We were told by "experts" that we should invest all we can, which we've done since we started working 10-15 years ago. Our first round went bye-bye in the dot com bust, but fortunately we weren't making that much yet, so we didn't lose much. Unfortunately the chance for us to come back with the next bull market ran right into our reproductive/house buying years. So, instead of investing "discretionary" income in stocks, we bought babies, and their accessories and houses. I don't need to expand on how well the later investments are doing these days.

So, in a nutshell, those of us who were stupid enough to listen to the experts didn't do too well. Oh, we may have some money stashed away and we may have some equity in our homes but we're nowhere near where our parents were. And, now that we're approaching our 40s, we see the big social security expense coming and we feel powerless to stop it. Heaven forbid we even suggest investing the social security fund in the stock market (not as individual accounts, but just a small percentage as a whole) or raising the retirement age to account for our longer lifespans.

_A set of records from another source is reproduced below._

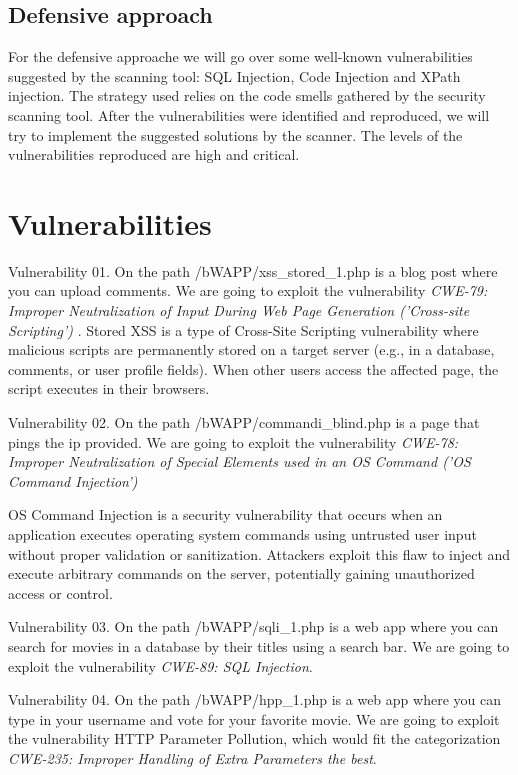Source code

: \documentclass{article}
\begin{document}
\subsection{Defensive approach}
\par For the defensive approache we will go over some well-known vulnerabilities suggested by the scanning tool: SQL Injection, Code Injection and XPath injection. The strategy used relies on the code smells gathered by the security scanning tool. After the vulnerabilities were identified and reproduced, we will try to implement the suggested solutions by the scanner. The levels of the vulnerabilities reproduced are high and critical.

\section{Vulnerabilities}
\label{}
\par Vulnerability 01. On the path /bWAPP/xss\_stored\_1.php is a blog post where you can upload comments.
We are going to exploit the vulnerability \textit{CWE-79: Improper Neutralization of Input During Web Page Generation ('Cross-site Scripting')} \cite{vul:xss}.
Stored XSS is a type of Cross-Site Scripting vulnerability where malicious scripts are permanently stored on a target server (e.g., in a database, comments, or user profile fields). When other users access the affected page, the script executes in their browsers.

\par Vulnerability 02. On the path /bWAPP/commandi\_blind.php is a page that pings the ip provided.
We are going to exploit the vulnerability \textit{CWE-78: Improper Neutralization of Special Elements used in an OS Command ('OS Command Injection')} \cite{vul:command-injection}

OS Command Injection is a security vulnerability that occurs when an application executes operating system commands using untrusted user input without proper validation or sanitization. Attackers exploit this flaw to inject and execute arbitrary commands on the server, potentially gaining unauthorized access or control.


\par Vulnerability 03. On the path /bWAPP/sqli\_1.php is a web app where you can search for movies in a database by their titles using a search bar. We are going to exploit the vulnerability \textit{CWE-89: SQL Injection}. \cite{Vuln001}
\par Vulnerability 04. On the path /bWAPP/hpp\_1.php is a web app where you can type in your username and vote for your favorite movie. We are going to exploit the vulnerability HTTP Parameter Pollution, which would fit the categorization \textit{CWE-235: Improper Handling of Extra Parameters the best}. \cite{vul:httppp}
\end{document}

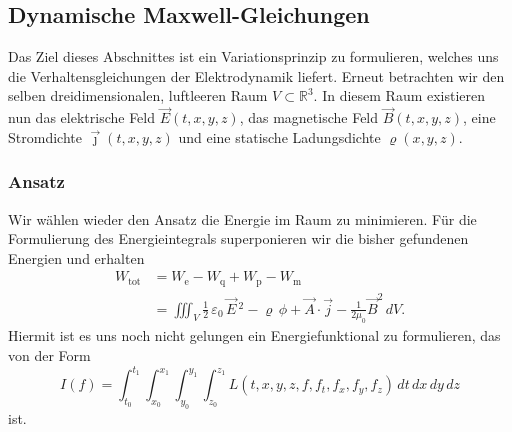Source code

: \subsection{Dynamische Maxwell-Gleichungen}
Das Ziel dieses Abschnittes ist ein Variationsprinzip zu formulieren, welches uns die Verhaltensgleichungen der Elektrodynamik liefert. 
Erneut betrachten wir den selben dreidimensionalen, luftleeren Raum $V \subset \mathbb{R}^3$. In diesem Raum existieren nun das elektrische Feld $\vec{E}(t,x,y,z)$, das magnetische Feld $\vec{B}(t,x,y,z)$, eine Stromdichte $\vec{\jmath}(t,x,y,z)$ und eine statische Ladungsdichte $\varrho(x,y,z)$.

\subsubsection{Ansatz}
Wir wählen wieder den Ansatz die Energie im Raum zu minimieren. Für die Formulierung des Energieintegrals superponieren wir die bisher gefundenen Energien und erhalten
\begin{align*}
	W_{\text{tot}}
	&=
	W_{\text{e}} - W_{\text{q}} + W_{\text{p}} - W_{\text{m}}
				\\
				&= \iiint_V \frac{1}{2}\,\varepsilon_0\,\vec{E}\,^2 - \varrho \, \phi
				+ \vec{A}\cdot\vec{j} - \frac{1}{2\mu_0}\vec{B}^2 \, dV.
\end{align*}
Hiermit ist es uns noch nicht gelungen ein Energiefunktional zu formulieren, das von der Form
\[
I(f) = \int_{t_0}^{t_1} \int_{x_0}^{x_1} \int_{y_0}^{y_1} \int_{z_0}^{z_1} L(t,x,y,z,f,f_t,f_x,f_y,f_z)\,dt\,dx\,dy\,dz 
\]
ist.



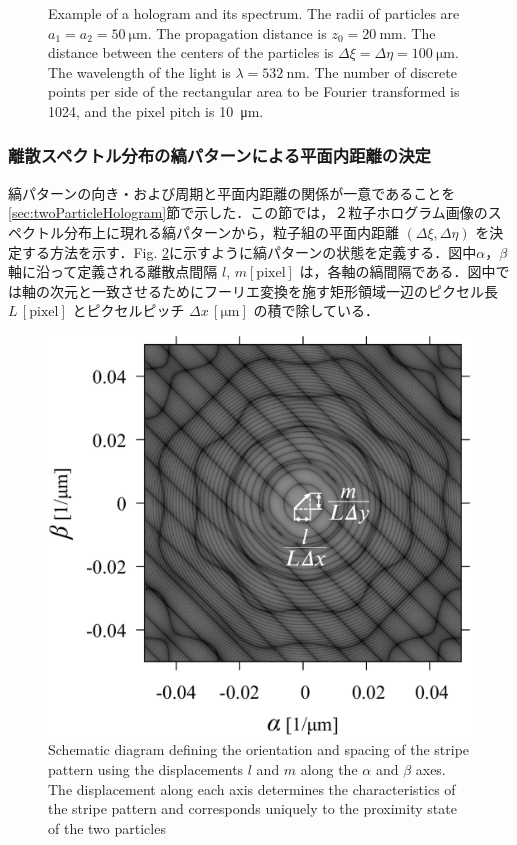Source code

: \begin{figure}[htbp]
    \caption{Example of a hologram and its spectrum. The radii of particles are $a_1 = a_2 = \SI{50}{\um}$. The propagation distance is $z_0 = \SI{20}{\mm}$. The distance between the centers of the particles is $\Delta \xi = \Delta \eta = \SI{100}{\um}$. The wavelength of the light is $\lambda = \SI{532}{\nm}$. The number of discrete points per side of the rectangular area to be Fourier transformed is 1024, and the pixel pitch is \SI{10}{\um}.} 
    \label{fig:2particleSpectrum}
\end{figure}

\subsubsection{離散スペクトル分布の縞パターンによる平面内距離の決定}
縞パターンの向き・および周期と平面内距離の関係が一意であることを\ref{sec:twoParticleHologram}節で示した．この節では，２粒子ホログラム画像のスペクトル分布上に現れる縞パターンから，粒子組の平面内距離 $(\Delta\xi,\Delta\eta)$ を決定する方法を示す．Fig. \ref{fig:stripePatternVector}に示すように縞パターンの状態を定義する．図中$\alpha$，$\beta$軸に沿って定義される離散点間隔 $l,\,m \mathrm{[pixel]}$ は，各軸の縞間隔である．図中では軸の次元と一致させるためにフーリエ変換を施す矩形領域一辺のピクセル長 $L \mathrm{\,[pixel]}$ とピクセルピッチ $\Delta x \mathrm{\,[\si{\um}]}$ の積で除している．
\begin{figure}[H]
    \centering
    \includegraphics[width=0.8\linewidth]{./Figure/2_Theory/stripe_pattern.pdf}
    \caption{Schematic diagram defining the orientation and spacing of the stripe pattern using the displacements $l$ and $m$ along the $\alpha$ and $\beta$ axes. The displacement along each axis determines the characteristics of the stripe pattern and corresponds uniquely to the proximity state of the two particles}
    \label{fig:stripePatternVector}
\end{figure}

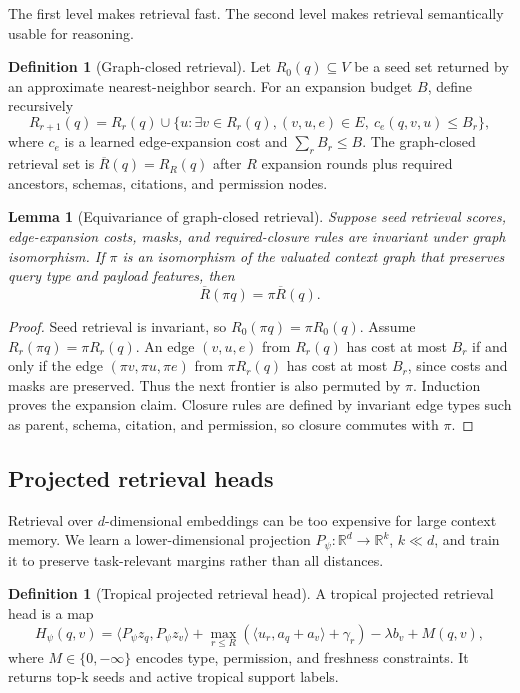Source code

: \documentclass[11pt]{article}
\newtheorem{lemma}[theorem]{Lemma}
\theoremstyle{definition}
\newtheorem{definition}[theorem]{Definition}
\theoremstyle{remark}
\newcommand{\R}{\mathbb{R}}
\begin{document}
The first level makes retrieval fast. The second level makes retrieval semantically usable for reasoning.

\begin{definition}[Graph-closed retrieval]
Let \(R_0(q)\subseteq V\) be a seed set returned by an approximate nearest-neighbor search. For an expansion budget \(B\), define recursively
\[
    R_{r+1}(q)=R_r(q)\cup \{u: \exists v\in R_r(q), (v,u,e)\in E,\ c_e(q,v,u)\le B_r\},
\]
where \(c_e\) is a learned edge-expansion cost and \(\sum_r B_r\le B\). The graph-closed retrieval set is \(\overline R(q)=R_R(q)\) after \(R\) expansion rounds plus required ancestors, schemas, citations, and permission nodes.
\end{definition}

\begin{lemma}[Equivariance of graph-closed retrieval]
Suppose seed retrieval scores, edge-expansion costs, masks, and required-closure rules are invariant under graph isomorphism. If \(\pi\) is an isomorphism of the valuated context graph that preserves query type and payload features, then
\[
    \overline R(\pi q)=\pi \overline R(q).
\]
\end{lemma}
\begin{proof}
Seed retrieval is invariant, so \(R_0(\pi q)=\pi R_0(q)\). Assume \(R_r(\pi q)=\pi R_r(q)\). An edge \((v,u,e)\) from \(R_r(q)\) has cost at most \(B_r\) if and only if the edge \((\pi v,\pi u,\pi e)\) from \(\pi R_r(q)\) has cost at most \(B_r\), since costs and masks are preserved. Thus the next frontier is also permuted by \(\pi\). Induction proves the expansion claim. Closure rules are defined by invariant edge types such as parent, schema, citation, and permission, so closure commutes with \(\pi\).
\end{proof}

\subsection{Projected retrieval heads}

Retrieval over \(d\)-dimensional embeddings can be too expensive for large context memory. We learn a lower-dimensional projection \(P_\psi:\R^d\to\R^k\), \(k\ll d\), and train it to preserve task-relevant margins rather than all distances.

\begin{definition}[Tropical projected retrieval head]
A tropical projected retrieval head is a map
\[
    H_\psi(q,v)=\langle P_\psi z_q,P_\psi z_v\rangle + \max_{r\le R}(\langle u_r,a_q+a_v\rangle+\gamma_r)-\lambda b_v + M(q,v),
\]
where \(M\in\{0,-\infty\}\) encodes type, permission, and freshness constraints. It returns top-k seeds and active tropical support labels.
\end{definition}
\end{document}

Sure, some of us have wasted money on things our parents didn't such as HDTVs, DVDs, cell phones, SUVs etc, that we don't need, but I'm sure my grandparents said the same thing about the color TVs my parents and their siblings purchased in the late 60s. However there are other facts aside from those discretionary purchases. We are paying much more for our homes (at the moment) then our parents did, even adjusted for inflation. While food and fuel costs, again adjusted for inflation aren't too bad at the moment, some of us are still paying our college loans (we had to go to college since the college degree somehow became our generation's high school diploma) on raises that average 3%, while contributing to our retirement, paying more for health insurance, and trying to save for our own children's college educations. That of course is assuming that our jobs aren't outsourced to India and we find ourselves working at $10 an hour McJobs.

But all that said, I can't see myself retiring for one other reason. The thought of spending the last 20 years of my life not growing, but just sitting somewhere seems incredibly dull. Oh, I don't plan to be doing what I do now, nor work as many hours, but I don't plan on doing nothing. Fortunately, unless I get some illness that affects my ability to read, write and analyze, I should be able to do some sort of work well into my golden years.

So I'm not really complaining, however, the next time I hear a retiree complain how the cost of tee time on the golf course should be reduced so they can afford to golf at the expense of something else, like parks, schools or libraries, don't be surprised if I tell the retiree where to stick the golf clubs. Same for the retirees who complain about high taxes, ignoring the little fact that if they had paid while they went, instead of voting for politicians who left huge defecits, and dealt with the corruption that has been rampant in this state for decades, their tax bills would be a bit lower.